Strictly speaking, an integer representation doesn't have to have this anomaly:

• It is possible to have two zeros (-0 and +0); eg signed magnitude or one's complement representations. (This invalidates step 2 of the proof: there are now 2 zeros to remove.)

• It is possible to exclude -2 ^N-1 ; ie make it an illegal value. (This invalidates step 1 of the proof: the initial set now has an odd number of values.)

• It is possible to specify integer arithmetic so that (for example) negating MIN_VALUE raises an exception. For instance Math.abs(Integer.MIN_VALUE) would throw an exception.

However, all of these things have significant performance implications, especially since modern computer hardware only supports twos-complement arithmetic natively. They also have issues in relation to writing reliable integer codes ...

Answer 4

Math.abs(int) docs says If the argument is negative, the negation of the argument is returned. JLS 15.15.4. Unary Minus Operator says For all integer values x, -x equals (~x)+1 .

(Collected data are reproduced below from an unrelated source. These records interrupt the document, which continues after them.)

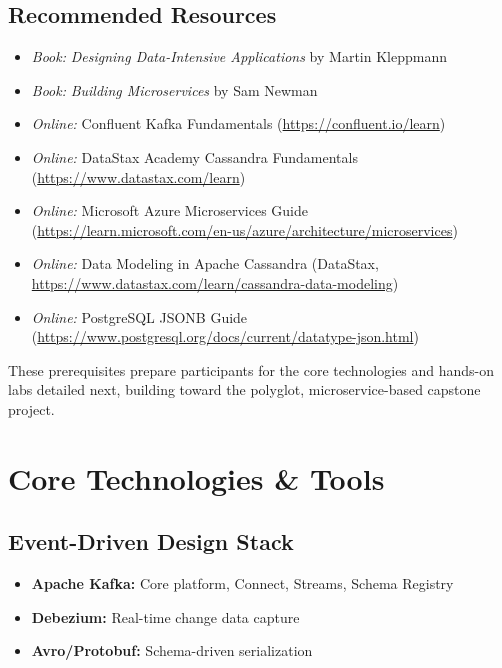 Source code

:\documentclass[11pt]{article}
\begin{document}
\subsection{Recommended Resources}
\begin{itemize}
    \item \textit{Book:} \textit{Designing Data-Intensive Applications} by Martin Kleppmann
    \item \textit{Book:} \textit{Building Microservices} by Sam Newman
    \item \textit{Online:} Confluent Kafka Fundamentals (\url{https://confluent.io/learn})
    \item \textit{Online:} DataStax Academy Cassandra Fundamentals (\url{https://www.datastax.com/learn})
    \item \textit{Online:} Microsoft Azure Microservices Guide (\url{https://learn.microsoft.com/en-us/azure/architecture/microservices})
    \item \textit{Online:} Data Modeling in Apache Cassandra (DataStax, \url{https://www.datastax.com/learn/cassandra-data-modeling})
    \item \textit{Online:} PostgreSQL JSONB Guide (\url{https://www.postgresql.org/docs/current/datatype-json.html})
\end{itemize}

These prerequisites prepare participants for the core technologies and hands-on labs detailed next, building toward the polyglot, microservice-based capstone project.

\section{Core Technologies \& Tools}

\subsection{Event-Driven Design Stack}
\begin{itemize}
    \item \textbf{Apache Kafka:} Core platform, Connect, Streams, Schema Registry
    \item \textbf{Debezium:} Real-time change data capture
    \item \textbf{Avro/Protobuf:} Schema-driven serialization
\end{itemize}

\end{document}
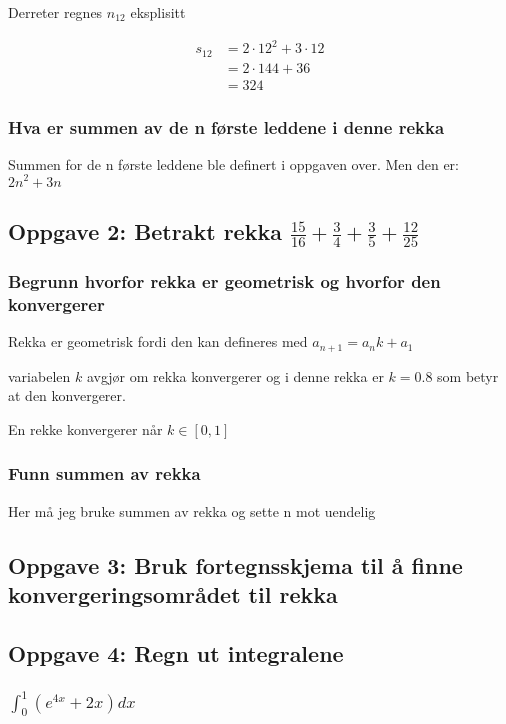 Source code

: \documentclass{article}
\begin{document}
Derreter regnes $n_{12}$ eksplisitt

\begin{align*}
    s_{12} &= 2 \cdot 12^2 + 3 \cdot 12 \\
    &= 2 \cdot 144 + 36 \\
    &= 324
\end{align*}

\subsubsection{Hva er summen av de n første leddene i denne rekka}

Summen for de n første leddene ble definert i oppgaven over. Men den er: $2n^2 + 3n$

\subsection{Oppgave 2: Betrakt rekka $\frac{15}{16} + \frac{3}{4} + \frac{3}{5} + \frac{12}{25}$}

\subsubsection{Begrunn hvorfor rekka er geometrisk og hvorfor den konvergerer}

Rekka er geometrisk fordi den kan defineres med $a_{n+1}=a_n k + a_1$

variabelen $k$ avgjør om rekka konvergerer og i denne rekka er $k=0.8$ som betyr at den konvergerer.

En rekke konvergerer når $k \in [0, 1]$

\subsubsection{Funn summen av rekka}

Her må jeg bruke summen av rekka og sette n mot uendelig

\subsection{Oppgave 3: Bruk fortegnsskjema til å finne konvergeringsområdet til rekka}


\subsection{Oppgave 4: Regn ut integralene}

\subsubsection{$\int_{0}^{1} (e^{4x}+2x) dx$}
\end{document}
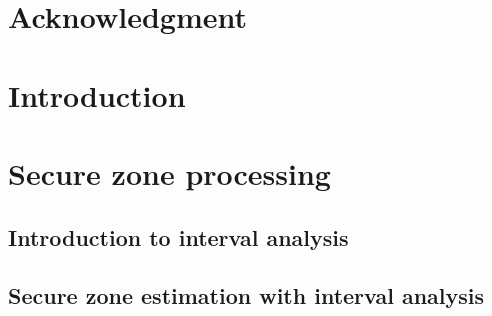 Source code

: \documentclass[12pt,fleqn]{report} %
\begin{document}
\renewcommand{\contentsname}{Contents}	%
\renewcommand{\bibname}{Bibliography}	%





\tableofcontents  %
\cleardoublepage  %


\chapter*{Acknowledgment}



\chapter{Introduction}



\chapter{Secure zone processing}

\section{Introduction to interval analysis}


\section{Secure zone estimation with interval analysis}

\end{document}
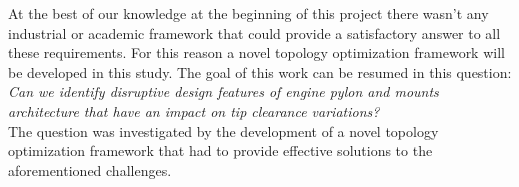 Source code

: At the best of our knowledge at the beginning of this project there wasn't any industrial or academic framework that could provide a satisfactory answer to all these requirements. For this reason a novel topology optimization framework will be developed in this study.
The goal of this work can be resumed in this question:\\
\textit{Can we identify disruptive design features of engine pylon and mounts architecture that have an impact on tip clearance variations?} 
\\
The question was investigated by the development of a novel topology optimization framework that had to provide effective solutions to the aforementioned challenges.
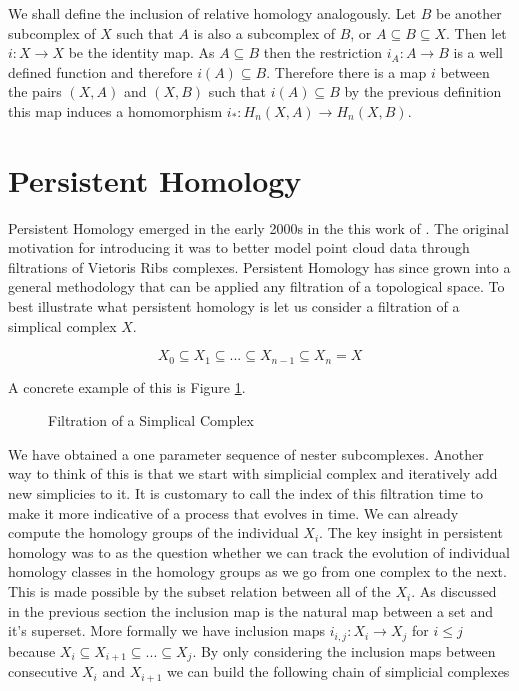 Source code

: We shall define the inclusion of relative homology analogously. Let $B$ be another subcomplex of $X$ such that $A$ is also a subcomplex of $B$, or $A \subseteq B \subseteq X$. Then let $i : X \to X$ be the identity map. As $A \subseteq B$ then the restriction $i_A: A \to B$ is a well defined function and therefore $i(A) \subseteq B$. Therefore there is a map $i$ between the pairs $(X, A)$ and $(X, B)$ such that $i(A) \subseteq B$ by the previous definition this map induces a homomorphism $i_* : H_n(X, A) \to H_n(X, B)$.



\section{Persistent Homology}


Persistent Homology emerged in the early 2000s in the this work of \cite{persistence-original}. The original motivation for introducing it was to better model point cloud data through filtrations of Vietoris Ribs complexes. Persistent Homology has since grown into a general methodology that can be applied any filtration of a topological space. To best illustrate what persistent homology is let us consider a filtration of a simplical complex $X$. 

$$ X_0 \subseteq X_1 \subseteq ... \subseteq X_{n-1} \subseteq X_n = X$$

A concrete example of this is Figure \ref{fig:filt-sc}.


\begin{figure}%
    \centering
    \caption{Filtration of a Simplical Complex}%
    \label{fig:filt-sc}%
\end{figure}

We have obtained a one parameter sequence of nester subcomplexes. Another way to think of this is that we start with simplicial complex and iteratively add new simplicies to it. It is customary to call the index of this filtration time to make it more indicative of a process that evolves in time. We can already compute the homology groups of the individual $X_i$. The key insight in persistent homology was to as the question whether we can track the evolution of individual homology classes in the homology groups as we go from one complex to the next. This is made possible by the subset relation between all of the $X_i$. As discussed in the previous section the inclusion map is the natural map between a set and it's superset. More formally we have inclusion maps $i_{i, j}: X_i \to X_j$ for $i \le j$ because $X_i \subseteq X_{i+1} \subseteq ... \subseteq X_j$. 
By only considering the inclusion maps between consecutive $X_i$ and $X_{i+1}$ we can build the following chain of simplicial complexes


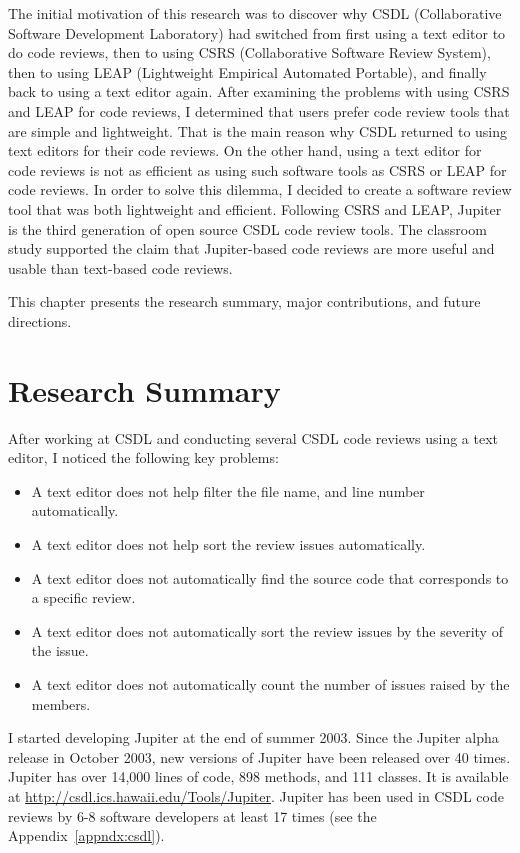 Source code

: The initial motivation of this research was to discover why CSDL (Collaborative Software Development Laboratory) had switched from first using a text editor to do code reviews, then to using CSRS (Collaborative Software Review System), then to using LEAP (Lightweight Empirical Automated Portable), and finally back to using a text editor again. After examining the problems with using CSRS and LEAP for code reviews, I determined that users prefer code review tools that are simple and lightweight. That is the main reason why CSDL returned to using text editors for their code reviews. On the other hand, using a text editor for code reviews is not as efficient as using such software tools as CSRS or LEAP for code reviews. In order to solve this dilemma, I decided to create a software review tool that was both lightweight and efficient. Following CSRS and LEAP, Jupiter is the third generation of open source CSDL code review tools. The classroom study supported the claim that Jupiter-based code reviews are more useful and usable than text-based code reviews.

This chapter presents the research summary, major contributions, and future directions.

\section{Research Summary}
\label{sec:research-summary}

After working at CSDL and conducting several CSDL code reviews using a text editor, I noticed the following key problems:

\begin{itemize}
	\item A text editor does not help filter the file name, and line number automatically.
	\item A text editor does not help sort the review issues automatically.
	\item A text editor does not automatically find the source code that corresponds to a specific review.
	\item A text editor does not automatically sort the review issues by the severity of the issue.
	\item A text editor does not automatically count the number of issues raised by the members.
\end{itemize}

I started developing Jupiter at the end of summer 2003. Since the Jupiter alpha release in October 2003, new versions of Jupiter have been released over 40 times. Jupiter has over 14,000 lines of code, 898 methods, and 111 classes. It is available at \url{http://csdl.ics.hawaii.edu/Tools/Jupiter}. Jupiter has been used in CSDL code reviews by 6-8 software developers at least 17 times (see the Appendix~\ref{appndx:csdl}).

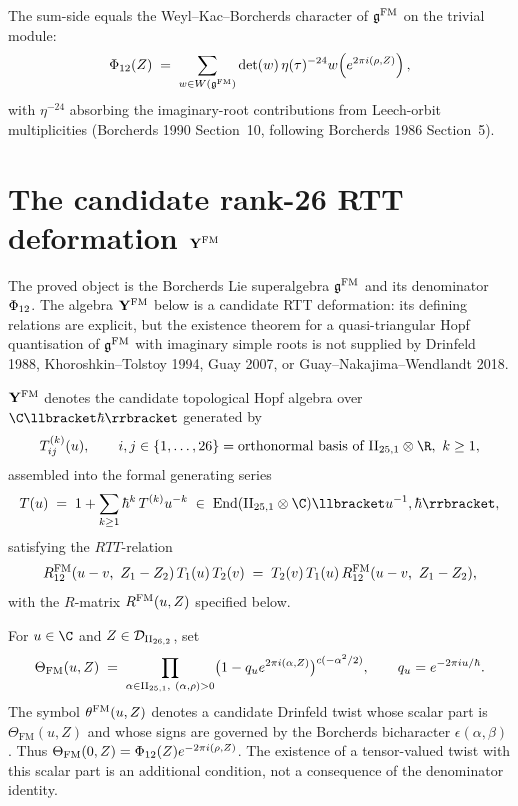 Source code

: The sum-side equals the Weyl--Kac--Borcherds character of $\gFM$ on the trivial module:
\[
 \PhiFM(Z) \;=\; \sum_{w\in W(\gFM)} \det(w)\, \eta(\tau)^{-24} w\!\left(e^{2\pi i(\rho, Z)}\right),
\]
with $\eta^{-24}$ absorbing the imaginary-root contributions from Leech-orbit multiplicities (Borcherds 1990 Section~10, following Borcherds 1986 Section~5).

\section{The candidate rank-26 RTT deformation \texorpdfstring{$\YFM$}{YFM}}
\label{sec:fm-yfm}

The proved object is the Borcherds Lie superalgebra $\gFM$ and its denominator $\PhiFM$. The algebra $\YFM$ below is a candidate RTT deformation: its defining relations are explicit, but the existence theorem for a quasi-triangular Hopf quantisation of $\gFM$ with imaginary simple roots is not supplied by Drinfeld 1988, Khoroshkin--Tolstoy 1994, Guay 2007, or Guay--Nakajima--Wendlandt 2018.

\begin{definition}
\label{def:fm-yangian}
$\YFM$ denotes the candidate topological Hopf algebra over $\C\llbracket\hbar\rrbracket$ generated by
\[
 T^{(k)}_{ij}(u), \qquad i,j\in\{1,\ldots,26\} = \text{orthonormal basis of }\IIlor\otimes\R,\ k\geq 1,
\]
assembled into the formal generating series
\[
 T(u) \;=\; 1 + \sum_{k\geq 1} \hbar^k\, T^{(k)} u^{-k} \;\in\; \mathrm{End}(\IIlor\otimes\C)\llbracket u^{-1}, \hbar\rrbracket,
\]
satisfying the $RTT$-relation
\[
 \RFM_{12}(u - v,\ Z_1 - Z_2)\, T_1(u)\, T_2(v) \;=\; T_2(v)\, T_1(u)\, \RFM_{12}(u - v,\ Z_1 - Z_2),
\]
with the $R$-matrix $\RFM(u,Z)$ specified below.
\end{definition}

\begin{definition}
\label{def:fm-theta-cocycle}
For $u\in\C$ and $Z\in\mathcal{D}_{\IIpar}$, set
\[
 \Theta_{\mathrm{FM}}(u,Z)
 \;=\;
 \prod_{\alpha\in\IIlor,\ (\alpha,\rho)>0}
 \bigl(1-q_u e^{2\pi i(\alpha,Z)}\bigr)^{c(-\alpha^2/2)},
 \qquad q_u=e^{-2\pi iu/\hbar}.
\]
The symbol $\tFM(u,Z)$ denotes a candidate Drinfeld twist whose scalar
part is $\Theta_{\mathrm{FM}}(u,Z)$ and whose signs are governed by the
Borcherds bicharacter $\epsilon(\alpha,\beta)$. Thus
$\Theta_{\mathrm{FM}}(0,Z)=\PhiFM(Z)e^{-2\pi i(\rho,Z)}$. The existence
of a tensor-valued twist with this scalar part is an additional
condition, not a consequence of the denominator identity.
\end{definition}

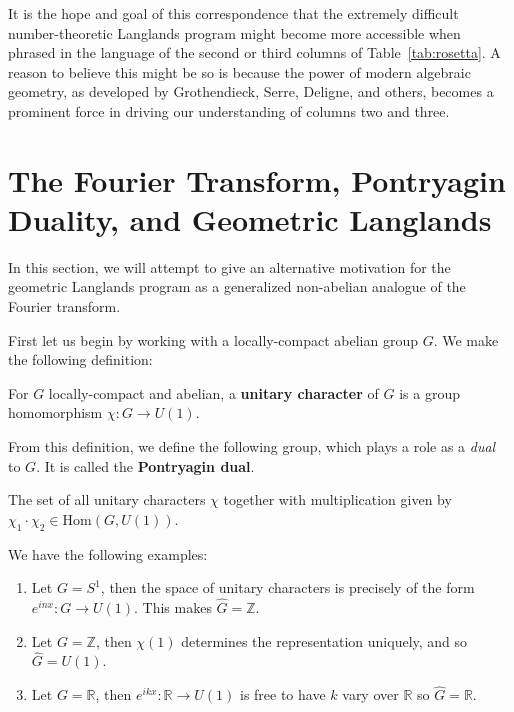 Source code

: It is the hope and goal of this correspondence that the extremely difficult number-theoretic Langlands program might become more accessible when phrased in the language of the second or third columns of Table~\ref{tab:rosetta}. A reason to believe this might be so is because the power of modern algebraic geometry, as developed by Grothendieck, Serre, Deligne, and others, becomes a prominent force in driving our understanding of columns two and three. 



\section{The Fourier Transform, Pontryagin Duality, and Geometric Langlands} %
\label{sec:the_fourier_transform_pontryagin_duality_and_geometric_langlands}
		
In this section, we will attempt to give an alternative motivation for the geometric Langlands program as a generalized non-abelian analogue of the Fourier transform. 

First let us begin by working with a locally-compact abelian group $G$. We make the following definition:
\begin{defn}
	For $G$ locally-compact and abelian, a \textbf{unitary character} of $G$ is a group homomorphism $\chi: G \to U(1)$.
\end{defn}
From this definition, we define the following group, which plays a role as a \emph{dual} to $G$. It is called the \textbf{Pontryagin dual}.
\begin{defn}
	The set of all unitary characters $\chi$ together with multiplication given by $\chi_1 \cdot \chi_2 \in \mathrm{Hom}(G, U(1))$.
\end{defn}

\begin{eg}
	We have the following examples:
	\begin{enumerate}
		\item Let $G = S^1$, then the space of unitary characters is precisely of the form $e^{inx}: G \to U(1)$. This makes $\widehat G = \mathbb Z$.
		\item Let $G = \mathbb Z$, then $\chi(1)$ determines the representation uniquely, and so $\widehat G = U(1)$.
		\item 			Let $G = \mathbb R$, then $e^{ikx} : \mathbb R \to U(1)$ is free to have $k$ vary over $\mathbb R$ so $\widehat G = \mathbb R$.
	\end{enumerate}

\end{eg}

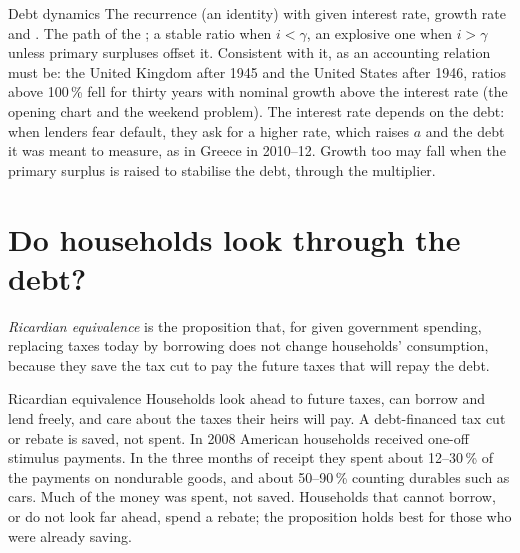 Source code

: \begin{model}{Debt dynamics}
\assumes The recurrence (an identity) with given interest rate, growth rate and .
\predicts The path of the ; a stable ratio when $i < \gamma$, an explosive one when $i > \gamma$ unless primary surpluses offset it.
\tested Consistent with it, as an accounting relation must be: the United Kingdom after 1945 and the United States after 1946, ratios above 100\,\% fell for thirty years with nominal growth above the interest rate (the opening chart
  and the weekend problem).
\breaks The interest rate depends on the debt: when lenders fear default, they ask for a higher rate, which raises $a$ and the debt it was meant to measure, as in Greece in
  2010--12. Growth too may fall when the primary surplus is raised to stabilise the debt, through the multiplier.
\end{model}

\section{Do households look through the debt?}\label{sec:g12:fiscal-policy-and-debt:ricardian}

\begin{definition}\label{def:g12:fiscal-policy-and-debt:ricardian-equivalence}
\emph{Ricardian equivalence} is the proposition that, for given government spending, replacing taxes today by borrowing does not change
households' consumption, because they save the tax cut to pay the future taxes that will repay the debt.
\end{definition}

\begin{model}{Ricardian equivalence}
\assumes Households look ahead to future taxes, can borrow and lend freely, and care about the taxes their heirs will pay.
\predicts A debt-financed tax cut or rebate is saved, not spent.
\tested In 2008 American households received one-off stimulus payments. In the three months of receipt they spent about 12--30\,\% of the payments on nondurable goods, and about 50--90\,\% counting durables such as cars. Much of the money was spent, not saved.
\breaks Households that cannot borrow, or do not look far ahead, spend a rebate; the proposition holds best for those who were already saving.
\end{model}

-Integer.MIN_VALUE = ~Integer.MIN_VALUE + 1 = ~0x80000000 + 1 = 0x7FFFFFFF + 1 = 0x80000000 = Integer.MIN_VALUE

Answer 5

You might expect that absolute value of Integer.MIN_VALUE would be Integer.MAX_VALUE + 1 , but this value is out of primitive int size. And Integer.MAX_VALUE + 1 is Integer.MIN_VALUE again. That's all.

Answer 6

This is because of the way two's-complement number systems work. Integer.MIN_VALUE corresponds to 0x80000000. The standard way to negate it is to take its ones' complement (0x7FFFFFFF in this case) and add 1, and in this case it would overflow back to 0x80000000.